Why We Still Need Collective Bargaining Today

How safe do you think it would be working at UPS today without Union oversight? If we don’t fight to save Unions today from attacks by big money, will our children be safe tomorrow? Do we care???
Read on…….

There’s a misguided move to end collective bargaining rights for unions for all the wrong reasons.   Those supporters who want to end collective bargaining see it as a cost saving measure. Those clamoring to end collective bargaining rights are looking to return to the past glory days without collective bargaining. Well, the past was not so glorified for many workers in the US.


This month marks the 100th anniversary of the New York City Triangle Fire where on March 25, 1911, 146 garment workers died after a fire broke out at the Triangle Waist Company.

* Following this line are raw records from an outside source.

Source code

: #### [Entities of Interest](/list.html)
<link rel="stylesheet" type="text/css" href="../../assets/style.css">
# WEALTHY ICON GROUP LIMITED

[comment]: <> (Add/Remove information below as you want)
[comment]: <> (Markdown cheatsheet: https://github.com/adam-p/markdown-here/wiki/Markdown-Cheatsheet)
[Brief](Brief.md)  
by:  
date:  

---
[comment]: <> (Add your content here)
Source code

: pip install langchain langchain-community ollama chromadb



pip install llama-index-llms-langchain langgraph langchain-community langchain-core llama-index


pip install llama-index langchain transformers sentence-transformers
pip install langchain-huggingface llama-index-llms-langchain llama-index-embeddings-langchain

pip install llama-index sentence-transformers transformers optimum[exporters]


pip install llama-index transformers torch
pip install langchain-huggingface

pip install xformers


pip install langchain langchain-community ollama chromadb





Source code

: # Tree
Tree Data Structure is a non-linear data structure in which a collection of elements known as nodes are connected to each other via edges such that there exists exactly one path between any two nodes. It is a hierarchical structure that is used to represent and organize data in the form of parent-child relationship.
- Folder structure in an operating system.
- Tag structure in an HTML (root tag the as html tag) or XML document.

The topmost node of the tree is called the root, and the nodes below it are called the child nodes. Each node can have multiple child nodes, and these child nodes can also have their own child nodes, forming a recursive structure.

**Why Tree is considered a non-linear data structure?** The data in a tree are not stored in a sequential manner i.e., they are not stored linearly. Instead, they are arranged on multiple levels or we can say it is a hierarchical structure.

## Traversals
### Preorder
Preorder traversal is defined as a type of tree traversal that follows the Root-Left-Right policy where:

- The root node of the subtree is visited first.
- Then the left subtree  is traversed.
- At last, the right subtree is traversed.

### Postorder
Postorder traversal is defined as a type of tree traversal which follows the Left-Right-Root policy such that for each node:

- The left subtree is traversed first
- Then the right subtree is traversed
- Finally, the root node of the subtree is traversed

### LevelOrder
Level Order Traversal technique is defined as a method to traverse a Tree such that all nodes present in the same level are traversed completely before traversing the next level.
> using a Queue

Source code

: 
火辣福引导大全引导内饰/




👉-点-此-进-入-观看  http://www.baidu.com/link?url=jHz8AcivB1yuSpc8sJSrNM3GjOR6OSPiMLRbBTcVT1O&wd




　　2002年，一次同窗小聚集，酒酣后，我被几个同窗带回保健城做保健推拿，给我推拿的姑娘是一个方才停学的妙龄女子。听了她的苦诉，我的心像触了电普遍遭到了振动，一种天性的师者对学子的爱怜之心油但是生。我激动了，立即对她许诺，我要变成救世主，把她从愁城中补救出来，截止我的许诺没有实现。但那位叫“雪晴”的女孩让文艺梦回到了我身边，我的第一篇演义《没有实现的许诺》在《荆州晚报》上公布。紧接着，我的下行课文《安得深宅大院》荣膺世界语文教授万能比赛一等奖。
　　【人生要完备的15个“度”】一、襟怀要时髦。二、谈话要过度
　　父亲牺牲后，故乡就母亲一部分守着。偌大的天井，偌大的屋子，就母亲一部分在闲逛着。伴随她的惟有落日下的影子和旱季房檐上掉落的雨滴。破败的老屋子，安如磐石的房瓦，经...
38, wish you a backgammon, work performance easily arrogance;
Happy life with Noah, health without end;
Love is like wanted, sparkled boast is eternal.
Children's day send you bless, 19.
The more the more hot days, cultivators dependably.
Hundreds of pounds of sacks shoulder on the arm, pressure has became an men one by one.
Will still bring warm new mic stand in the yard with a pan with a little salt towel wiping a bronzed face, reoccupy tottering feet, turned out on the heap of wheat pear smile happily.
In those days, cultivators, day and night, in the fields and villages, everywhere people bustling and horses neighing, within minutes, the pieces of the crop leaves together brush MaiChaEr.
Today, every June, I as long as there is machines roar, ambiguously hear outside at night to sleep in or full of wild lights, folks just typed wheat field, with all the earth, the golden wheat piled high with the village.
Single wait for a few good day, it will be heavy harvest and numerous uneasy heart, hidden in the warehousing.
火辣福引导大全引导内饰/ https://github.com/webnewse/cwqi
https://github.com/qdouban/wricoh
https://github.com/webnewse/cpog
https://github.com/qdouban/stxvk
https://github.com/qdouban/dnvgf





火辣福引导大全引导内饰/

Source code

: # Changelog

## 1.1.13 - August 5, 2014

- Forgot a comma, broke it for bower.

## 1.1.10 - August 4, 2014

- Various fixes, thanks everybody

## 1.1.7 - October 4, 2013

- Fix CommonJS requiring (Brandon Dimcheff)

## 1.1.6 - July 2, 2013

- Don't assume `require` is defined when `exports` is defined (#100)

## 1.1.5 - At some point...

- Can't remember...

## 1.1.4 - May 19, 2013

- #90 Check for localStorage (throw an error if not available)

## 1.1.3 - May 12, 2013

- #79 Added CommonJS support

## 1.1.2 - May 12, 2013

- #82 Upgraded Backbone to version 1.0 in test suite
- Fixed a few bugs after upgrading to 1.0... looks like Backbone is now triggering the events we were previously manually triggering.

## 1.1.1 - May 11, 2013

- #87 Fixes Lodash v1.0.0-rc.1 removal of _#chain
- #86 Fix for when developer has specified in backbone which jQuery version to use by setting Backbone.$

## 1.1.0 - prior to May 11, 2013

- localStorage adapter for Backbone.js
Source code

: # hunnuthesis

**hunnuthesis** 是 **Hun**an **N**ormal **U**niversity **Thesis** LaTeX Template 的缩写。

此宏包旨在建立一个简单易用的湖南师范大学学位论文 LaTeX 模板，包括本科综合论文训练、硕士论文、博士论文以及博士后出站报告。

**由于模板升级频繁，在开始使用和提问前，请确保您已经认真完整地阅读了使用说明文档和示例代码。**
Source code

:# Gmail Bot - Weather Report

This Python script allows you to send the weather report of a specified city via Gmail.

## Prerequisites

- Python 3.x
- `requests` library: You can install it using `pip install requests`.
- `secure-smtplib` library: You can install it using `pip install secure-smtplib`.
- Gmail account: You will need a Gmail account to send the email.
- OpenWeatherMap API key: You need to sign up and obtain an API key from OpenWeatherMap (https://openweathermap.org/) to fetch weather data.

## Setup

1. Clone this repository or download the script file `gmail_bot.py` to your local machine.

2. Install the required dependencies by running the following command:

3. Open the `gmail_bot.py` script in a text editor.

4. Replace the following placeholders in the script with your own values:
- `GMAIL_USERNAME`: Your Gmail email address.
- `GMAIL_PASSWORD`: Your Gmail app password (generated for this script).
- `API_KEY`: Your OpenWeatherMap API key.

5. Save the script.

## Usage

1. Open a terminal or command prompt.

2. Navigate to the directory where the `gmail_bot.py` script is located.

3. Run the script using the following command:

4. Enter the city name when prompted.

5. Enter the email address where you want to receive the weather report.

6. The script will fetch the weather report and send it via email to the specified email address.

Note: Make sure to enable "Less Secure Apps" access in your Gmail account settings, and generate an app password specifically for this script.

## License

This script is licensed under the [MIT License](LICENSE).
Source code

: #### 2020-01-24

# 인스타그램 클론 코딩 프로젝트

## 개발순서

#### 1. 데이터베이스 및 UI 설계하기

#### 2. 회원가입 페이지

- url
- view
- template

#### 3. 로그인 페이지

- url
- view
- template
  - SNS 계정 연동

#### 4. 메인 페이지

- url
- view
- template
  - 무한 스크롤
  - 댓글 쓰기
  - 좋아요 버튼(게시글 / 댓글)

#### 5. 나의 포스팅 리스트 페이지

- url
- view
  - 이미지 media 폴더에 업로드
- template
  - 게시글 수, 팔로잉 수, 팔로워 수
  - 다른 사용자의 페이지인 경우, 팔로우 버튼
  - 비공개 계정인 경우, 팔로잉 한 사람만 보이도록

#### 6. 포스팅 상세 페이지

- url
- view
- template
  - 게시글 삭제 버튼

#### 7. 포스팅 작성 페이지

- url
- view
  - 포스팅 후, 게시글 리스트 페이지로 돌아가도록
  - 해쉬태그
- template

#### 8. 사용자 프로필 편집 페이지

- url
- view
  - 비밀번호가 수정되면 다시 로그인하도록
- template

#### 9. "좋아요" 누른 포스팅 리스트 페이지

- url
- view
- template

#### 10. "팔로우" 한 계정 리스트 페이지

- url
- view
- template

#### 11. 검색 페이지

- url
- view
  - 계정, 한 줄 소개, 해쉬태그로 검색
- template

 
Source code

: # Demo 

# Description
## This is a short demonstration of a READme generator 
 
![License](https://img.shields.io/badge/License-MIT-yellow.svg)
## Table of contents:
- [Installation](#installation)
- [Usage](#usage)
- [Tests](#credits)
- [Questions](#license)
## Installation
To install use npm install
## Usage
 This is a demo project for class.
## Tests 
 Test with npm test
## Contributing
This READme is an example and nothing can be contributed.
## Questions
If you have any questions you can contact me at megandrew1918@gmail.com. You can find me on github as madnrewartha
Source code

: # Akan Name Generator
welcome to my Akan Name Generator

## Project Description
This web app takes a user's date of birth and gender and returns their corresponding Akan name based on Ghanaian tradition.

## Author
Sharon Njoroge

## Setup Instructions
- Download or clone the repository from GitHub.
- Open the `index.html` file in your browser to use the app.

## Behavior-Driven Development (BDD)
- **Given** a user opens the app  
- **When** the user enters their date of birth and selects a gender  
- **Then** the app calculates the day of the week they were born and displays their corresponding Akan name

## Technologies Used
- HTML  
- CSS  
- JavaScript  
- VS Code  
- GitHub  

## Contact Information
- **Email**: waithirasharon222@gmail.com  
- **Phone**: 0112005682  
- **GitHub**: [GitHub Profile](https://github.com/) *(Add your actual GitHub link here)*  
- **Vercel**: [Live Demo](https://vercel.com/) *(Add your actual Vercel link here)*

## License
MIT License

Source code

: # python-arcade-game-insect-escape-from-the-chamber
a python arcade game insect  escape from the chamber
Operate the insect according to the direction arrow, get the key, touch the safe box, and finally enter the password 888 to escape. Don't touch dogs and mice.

The mostly girls and young women, who were killed, were locked in the factory to prevent them from taking breaks.   Many perished through the fire or jumped to their deaths from the 8th and 9th floors. At that time, there was no union or collective bargaining to protect their rights or require basic work place safety for the workers.


After the fire, the New York legislature passed laws requiring automatic sprinklers, unlocked doors during working hours, doors that swing outward, to name a few. Just like today’s dissenters of collective bargaining, the same rhetoric was heard 100 years ago. Sprinklers were called “cumbersome and costly”. Others warned the new laws would drive business out of the city and state of New York.   Does this sound familiar?


Everything always boils down to cost cutting over safety and saving lives.   If today’s House Republicans and Wisconsin Republicans were alive in 1911, they would call these basic fire safety measures “job killers”.   Big business and special interest groups have always fought against rights for the working people, as too costly. Corporate interests argued against basic minimum wages, child labor laws, minimum work day hours and overtime pay, all at the cost to working people. Over the years, unions through collective bargaining have fought for the rights and safety for working Americans.


If we allow collective bargaining rights to be stripped, we will return to the days of yester year when workers were not safe. By way of recent example today, the National Traffic Air Traffic Controllers Association has long requested that air traffic controllers not work alone on night shifts. Ever since 2006, the union has argued for 2 person late night shifts. And just this week, one lone air traffic controller at Regan National Airport in Washington, DC admits falling asleep, resulting in 2 planes attempting to land without his assistance. Paul Rinaldi, the head of the union representing air traffic controllers, has long argued against single person late night shifts. The cost to hire 2 air traffic controllers to work on night shifts far outweighs the costs to lives perished in an airplane crash, as the one occurred in 2006 in Kentucky due to a lone traffic controller, at the helm.


There’s an old saying that says sometimes you need to learn the hard way. When it comes to lives and basic safety, I’d rather not learn the hard way. I’d rather continue with unions and their collective bargaining efforts fighting for safety. Unions are not perfect. But, the risk of loss of lives without them is too much to bear.   Safety has a price. But, lives are priceless.